=== Data shown ===

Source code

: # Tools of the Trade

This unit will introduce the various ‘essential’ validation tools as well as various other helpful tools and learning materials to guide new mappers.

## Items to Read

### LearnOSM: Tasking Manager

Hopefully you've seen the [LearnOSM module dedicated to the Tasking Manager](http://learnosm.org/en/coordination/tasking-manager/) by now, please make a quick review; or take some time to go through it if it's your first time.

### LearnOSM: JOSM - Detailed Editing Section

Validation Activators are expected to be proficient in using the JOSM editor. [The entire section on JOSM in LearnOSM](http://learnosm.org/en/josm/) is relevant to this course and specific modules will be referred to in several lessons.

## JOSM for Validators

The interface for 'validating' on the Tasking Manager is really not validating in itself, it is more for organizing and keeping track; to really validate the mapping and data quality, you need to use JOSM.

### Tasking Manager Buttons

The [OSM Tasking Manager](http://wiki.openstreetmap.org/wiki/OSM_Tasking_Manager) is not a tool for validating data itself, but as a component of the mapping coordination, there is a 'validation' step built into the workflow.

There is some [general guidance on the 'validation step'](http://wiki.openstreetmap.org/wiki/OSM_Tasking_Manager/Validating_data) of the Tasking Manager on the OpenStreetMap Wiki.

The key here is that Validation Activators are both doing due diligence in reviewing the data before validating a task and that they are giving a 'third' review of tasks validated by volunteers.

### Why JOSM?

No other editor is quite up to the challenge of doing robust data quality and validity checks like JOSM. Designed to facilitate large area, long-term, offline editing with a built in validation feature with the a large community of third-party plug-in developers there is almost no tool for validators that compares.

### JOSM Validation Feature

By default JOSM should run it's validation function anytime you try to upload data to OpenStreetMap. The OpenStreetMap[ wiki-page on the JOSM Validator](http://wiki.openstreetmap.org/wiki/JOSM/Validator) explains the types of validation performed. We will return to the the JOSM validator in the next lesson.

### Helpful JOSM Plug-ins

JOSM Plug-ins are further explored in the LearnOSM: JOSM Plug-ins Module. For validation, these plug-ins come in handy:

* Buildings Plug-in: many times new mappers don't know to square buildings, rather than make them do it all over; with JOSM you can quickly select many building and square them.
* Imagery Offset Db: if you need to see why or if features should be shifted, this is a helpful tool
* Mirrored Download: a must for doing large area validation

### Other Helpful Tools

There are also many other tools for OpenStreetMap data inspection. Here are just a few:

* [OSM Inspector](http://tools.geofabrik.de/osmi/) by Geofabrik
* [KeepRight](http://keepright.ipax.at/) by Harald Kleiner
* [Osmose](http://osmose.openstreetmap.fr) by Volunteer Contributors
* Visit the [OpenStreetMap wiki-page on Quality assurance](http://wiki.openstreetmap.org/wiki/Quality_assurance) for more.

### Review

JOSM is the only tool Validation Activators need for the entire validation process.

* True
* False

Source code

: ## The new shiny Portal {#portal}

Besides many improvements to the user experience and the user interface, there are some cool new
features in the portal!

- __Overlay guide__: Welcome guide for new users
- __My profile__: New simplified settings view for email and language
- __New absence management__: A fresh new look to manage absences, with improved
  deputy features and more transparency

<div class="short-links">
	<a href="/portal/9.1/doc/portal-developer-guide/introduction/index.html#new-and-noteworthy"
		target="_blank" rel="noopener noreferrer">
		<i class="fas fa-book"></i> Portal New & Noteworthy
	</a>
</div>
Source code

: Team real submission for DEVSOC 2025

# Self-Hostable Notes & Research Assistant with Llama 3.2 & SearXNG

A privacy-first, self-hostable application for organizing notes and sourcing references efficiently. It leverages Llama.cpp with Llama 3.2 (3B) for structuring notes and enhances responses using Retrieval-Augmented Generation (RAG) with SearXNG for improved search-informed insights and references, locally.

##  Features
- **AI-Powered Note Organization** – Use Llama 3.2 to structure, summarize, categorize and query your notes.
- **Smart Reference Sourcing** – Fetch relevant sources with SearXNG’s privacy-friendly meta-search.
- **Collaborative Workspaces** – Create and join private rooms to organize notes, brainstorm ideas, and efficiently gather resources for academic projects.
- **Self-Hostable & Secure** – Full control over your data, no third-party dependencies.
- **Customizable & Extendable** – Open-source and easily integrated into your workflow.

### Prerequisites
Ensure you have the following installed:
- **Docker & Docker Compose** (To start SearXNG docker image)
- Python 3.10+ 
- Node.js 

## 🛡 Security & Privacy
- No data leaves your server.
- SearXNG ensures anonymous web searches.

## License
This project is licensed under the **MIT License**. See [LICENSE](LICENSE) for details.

===

The answer should consist of the lines from the first line of the entries through the line with "### Tasking Manager Buttons", copied exactly.

*Solution to this task*
Source code

: # Tools of the Trade

This unit will introduce the various ‘essential’ validation tools as well as various other helpful tools and learning materials to guide new mappers.

## Items to Read

### LearnOSM: Tasking Manager

Hopefully you've seen the [LearnOSM module dedicated to the Tasking Manager](http://learnosm.org/en/coordination/tasking-manager/) by now, please make a quick review; or take some time to go through it if it's your first time.

### LearnOSM: JOSM - Detailed Editing Section

Validation Activators are expected to be proficient in using the JOSM editor. [The entire section on JOSM in LearnOSM](http://learnosm.org/en/josm/) is relevant to this course and specific modules will be referred to in several lessons.

## JOSM for Validators

The interface for 'validating' on the Tasking Manager is really not validating in itself, it is more for organizing and keeping track; to really validate the mapping and data quality, you need to use JOSM.

### Tasking Manager Buttons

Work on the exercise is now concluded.